Le 35e festival des jeunes, « Mladifest », s’est tenu du 1er au 6 août dernier à Medjugorje, en Herzégovine, où 70 000 pèlerins ont pu approfondir les messages de Notre Dame de la Paix qui viennent d’obtenir le nihil obstat du Vatican le 19 septembre dernier.

© CC0 gnuckx, flickr.

Lors de la messe d’ouverture du festival, des dizaines de milliers de fidèlesde 80 nationalités se sont rassemblés devant l’autel extérieur érigé en 1989. Sur la place en forme de demi-cercle, située derrière l’église catholique Saint-Jacques reconnaissable par ses deux tours carrées coiffées par des toits en tente, les centaines de bancs en bois ne suffisent pas à accueillir l’importante foule bigarrée présente pour cette édition du 35e Mladifest. Les plus prévoyants, sans doute habitués, ont emporté des chaises pliables, des tapis de mousse, ou même des petites planches de polystyrène vendues environ 2,50 euros dans de nombreuses boutiques de la ville. Les autres, comme cette dame d’une soixantaine d’années dont les chevilles ont l’air bien douloureuses, sont assis à même le sol pour cette première journée de prière, sans sourciller. Rien n’est trop désagréable pour honorer Notre Dame.
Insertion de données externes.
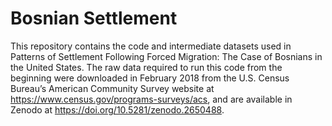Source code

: # Bosnian Settlement

This repository contains the code and intermediate datasets used in Patterns of Settlement Following Forced Migration:
The Case of Bosnians in the United States. The raw data required to run this code from the beginning were downloaded in February 2018 from the U.S. Census Bureau’s American Community Survey website at https://www.census.gov/programs-surveys/acs, and are available in Zenodo at https://doi.org/10.5281/zenodo.2650488.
Sous un soleil de plomb, jeunes et moins jeunes, religieux et laïcs, personnes atteintes de handicap et bien portants, français, italiens, croates, bosniaques, etc., tous sont rassemblés, ne formant qu’un seul corps, celui du Christ.

 

LA VRAIE JOIE PARTAGÉE

Comme aux Journées mondiales de la jeunesse (JMJ), des dizaines de drapeaux aux couleurs et aux formes variées flottent dans l’air, faisant la fierté de ceux qui les agitent et la joie des autres qui les observent. Parmi ceux qui ont les mains libres, beaucoup manipulent un chapelet ou un dizainier. Antonio, un sexagénaire portugais organisateur de pèlerinages – dont quatre-vingts à Medjugorje –, accompagne une cinquantaine de pèlerins. « J’ai fait mon chemin de conversion ici même ! Dans le cadre de mon métier, je vais partout : à Kyoto au Japon, à Kibeho au Rwanda, à Garabandal en Espagne, à Lourdes, à Pontmain, à Pellevoisin, etc. Mais mon lieu préféré, là où je sens vraiment la présence de la Vierge, c’est ici. À Medjugorje, elle est apparue, elle a délivré des messages qu’elle nous demande de vivre vraiment. » 18 heures. La récitation du rosaire débute, traduite dans de nombreuses langues pour les pèlerins équipés de petites radios portatives. Trente-cinq ans après le premier festival, l’organisation est bien ficelée. Des airs de guitare résonnent dans le ciel bleu azur avant que retentissent d’une seule voix les paroles de très beaux chants chrétiens. Un petit garçon de cinq ou six ans s’ennuie alors que ses jeunes parents unis ne perdent pas une miette de la célébration. Il finira par comprendre… L’après-midi se poursuit par la présentation festive des dizaines de pays représentés, dont certains sont peu connus, puis la soirée s’achève par la messe, apothéose de cette première journée de festival. Alors que la nuit est tombée, chacun regagne son logement, les jambes engourdies par la chaleur et le coeur gonflé de la paix du Christ. L’abbé Théophile, directeur d’une école au Rwanda, visite Medjugorje pour la seconde fois et reconnaît : « C’est un bon endroit pour prier, pour méditer à partir de l’Évangile et faire une introspection, observer un temps de silence. Chaque moment de prière ici est un moment de grâce. Avoir le temps de prier, d’être tout près de Dieu est une grâce ! »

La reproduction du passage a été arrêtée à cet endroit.